Dans le cadre d'une recherche stratégique antérieure à l'échelon macroéconomique, nous avons déterminé que la demande en réadaptation augmentait de façon exponentielle et qu'il existait quatre principaux facteurs stimulant cette demande : (1) la croissance de la population globale et une cohorte à la hausse des personnes de 65 ans ou plus, (2) des taux croissants de maladies chroniques et complexes et des changements dans les tendances observées sur le plan des admissions à l'hôpital et des congés, (3) les attentes croissantes du public à l'égard des services et (4) les progrès réalisés en matière de traitement et de prise en charge des maladies et des affections4. De la même façon, la demande de services de réadaptation à la suite d'arthroplasties totales en Ontario a été étudiée et, bien que les aspects médicaux et chirurgicaux de cette intervention aient fait l'objet d'une attention considérable des décideurs, très peu d'études examinent les répercussions de l'augmentation des arthroplasties totales sur la demande de services de réadaptation5. Il n'est donc pas étonnant que la demande de réadaptation à la suite d'une arthroplastie totale augmente brusquement en raison d'une série de facteurs microsociologiques : (1) la hausse du nombre absolu d'interventions chirurgicales, (2) le profil changeant des clients, où les groupes de clients « jeunes et actifs » sont plus disposés à subir une intervention chirurgicale, et les groupes de clients « âgés et souffrant de maladies complexes », présentent des taux accrus de complications médicales ainsi que de comorbidités et (3) l'utilisation largement répandue de modèles cliniques qui renforcent les exigences dans le secteur de la réadaptation. Ces constatations indiquent un risque sérieux que l'offre de physiothérapeutes et autres praticiens en réadaptation ne permette pas de satisfaire la demande future.
Le ratio de RHS est une mesure globale de l'offre dans la population active, généralement exprimé comme étant le nombre de praticiens de la santé par rapport à la population ou à un sous-ensemble de la population6,7. Bien que les ratios de RHS représentent une mesure raisonnablement juste de la densité des praticiens dans une région donnée, il ne s'agit pas nécessairement d'une mesure sensible de l'offre, car ils ne reflètent ni les besoins ni la demande de la population et ils ne compensent pas non plus d'autres facteurs de la population active tels que l'étendue des groupes de praticiens ou les nouvelles tendances telles que les équipes intégrées de santé familiale et autres modèles de soins primaires. Néanmoins, les estimations internationales des ratios de RHS en physiothérapie sont relativement dispersées. En effet, au Canada, en 2000, le ratio de RHS en physiothérapie pour 10 000 habitants était de 5,0, ce qui représentait une hausse de 16,3 % par rapport à 19918. Toutefois, même si, entre 1991 et 2005, le nombre absolu de physiothérapeutes a augmenté de 11,6 %, le ratio de RHS a connu un déclin durant la période de 2000 à 20059. Des études comparatives sur la densité de la population effective entre les États-Unis et le Canada ont révélé que le ratio national de RHS aux États-Unis était de 3,8 physiothérapeutes pour 10 000 habitants en 1995, de 4,3 en 1999 et de 6,2 en 200510. Ces données comparatives mettent en évidence la disparité entre les États-Unis et le Canada et nous donnent raison de nous préoccuper des facteurs influençant la population effective de physiothérapeutes au Canada.

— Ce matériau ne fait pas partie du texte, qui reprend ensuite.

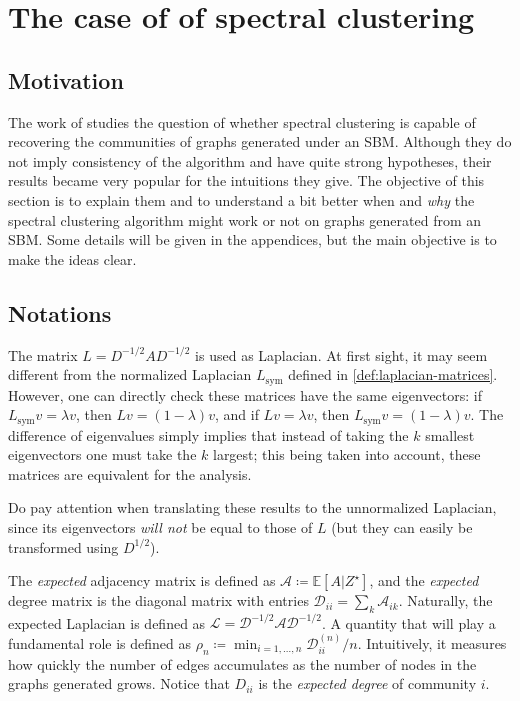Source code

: \documentclass[../../main.tex]{subfiles} %
\begin{document}
	\section{The case of of spectral clustering}  %
	\subsection{Motivation}  %
	The work of \cite{rohe_spectral_2011} studies the question of whether 
	spectral clustering is capable of recovering the communities of graphs 
	generated under an SBM. Although they 
	do not imply consistency of the 
	algorithm and have quite strong hypotheses, their results became very 
	popular for the intuitions they give. The objective of this section is to explain 
	them and to understand a bit better when and \textit{why} the spectral 
	clustering algorithm might work or not on graphs generated from an SBM. 
	Some details will be given in the appendices, but the main objective is to 
	make the ideas clear.
	
	\subsection{Notations}  %
	The matrix \(L = D^{-1/2} A D^{-1/2}\) is used as Laplacian. At first 
	sight, it may seem different from the normalized Laplacian \(L_{\text{sym}}\) 
	defined in \eqref{def:laplacian-matrices}. However, one can directly check 
	these matrices have the same eigenvectors: if \(L_{\text{sym}} v = \lambda 
	v\), then \(L v = (1 - \lambda) v\), and if \(L v = \lambda v\), then 
	\(L_{\text{sym}} v = (1 - \lambda) v\). The difference of eigenvalues simply 
	implies that instead of taking the \(k\) smallest eigenvectors one must take 
	the \(k\) largest; this being taken into account, these matrices are equivalent 
	for the analysis. 
	\begin{remark}
		Do pay attention when translating these results to the unnormalized 
		Laplacian, since its eigenvectors \textit{will not} be equal to those of \(L\) 
		(but they can easily be transformed using \(D^{1/2}\)).
	\end{remark}

	The \textit{expected} adjacency matrix is defined as \(\mathscr A \coloneqq 
	\mathbb E [A \vert Z^{\star}]\), and the \textit{expected} degree matrix is 
	the 
	diagonal matrix with entries \(\mathscr D_{ii} = \sum_k \mathscr A_{ik}\). 
	Naturally, the expected Laplacian is defined as \(\mathscr L = \mathscr 
	D^{-1/2} \mathscr A \mathscr D^{-1/2}\). A quantity that will play a 
	fundamental role is defined as \(\rho_n 
	\coloneqq \min_{i=1, \dots, n} \mathscr D_{ii}^{(n)}/n\). Intuitively, it 
	measures how quickly the number of edges accumulates as the number of 
	nodes in the graphs generated grows. Notice that \(D_{ii}\) is the 
	\textit{expected degree} of community \(i\).
	
\end{document}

Les conséquences cliniques des données susmentionnées ne sont pas encore bien comprises, et l'interprétation des politiques nécessite des analyses plus approfondies. Toutefois, des questions fondamentales émergent quant au ratio optimal de RHS en physiothérapie dans une région donnée. Par exemple, devons-nous conclure que les États-Unis « réussissent mieux » ou « moins bien » que le Canada en ce qui a trait aux ratios de RHS ? À notre connaissance, il n'existe aucune cible fondée sur les besoins ou les données probantes pour les services de physiothérapie entre les établissements cliniques, les maladies ou les pays pouvant servir de point de référence. Sans de telles cibles ou de tels points de référence, la mesure du degré auquel les ratios de RHS en physiothérapie sont appropriés dans une région géographique donnée serait très hypothétique. À l'inverse, certaines données probantes montrent que des ratios élevés de RHS en sciences infirmières sont associés à des collectivités en meilleure santé11. Parallèlement, Macinko et coll. font état de corrélations positives entre le nombre de médecins de première ligne et les indicateurs de santé de la population tels que les taux de mortalité, l'incidence d'un faible poids à la naissance et l'état de santé globale signalé par le client12.
Bien que le lien entre la densité de la population effective et les résultats sur la santé de la population n'ait pas fait l'objet d'études approfondies en physiothérapie, nous déclarons qu'il pourrait exister un « point idéal » ou un éventail optimal de RHS permettant de produire des résultats positifs pour la santé de la population. D'une part, si le ratio de RHS baisse sous un seuil précis, nous avançons que les résultats pour la santé pourraient subir une influence négative; d'autre part, il pourrait y avoir un « effet de plafonnement » selon lequel une augmentation du nombre de physiothérapeutes par habitants n'améliorerait pas les résultats pour la santé. La question fondamentale dans le cadre de la recherche sur les services sanitaires doit consister à déterminer précisément les limites inférieures et supérieures optimales des ratios de RHS. Bien que les études antérieures ne fournissent pas nécessairement de cibles précises quant au nombre ou à la « dose » d'infirmières ou de médecins nécessaires à la production de meilleurs résultats, elles offrent néanmoins une base solide à des études plus approfondies et un argument assez solide pour des investissements supplémentaires consacrés à la planification d'une population effective en santé qui soit viable. Toutefois, selon nous, peu de recherches ou de planification sont entreprises à ce jour au chapitre des ressources humaines en physiothérapie.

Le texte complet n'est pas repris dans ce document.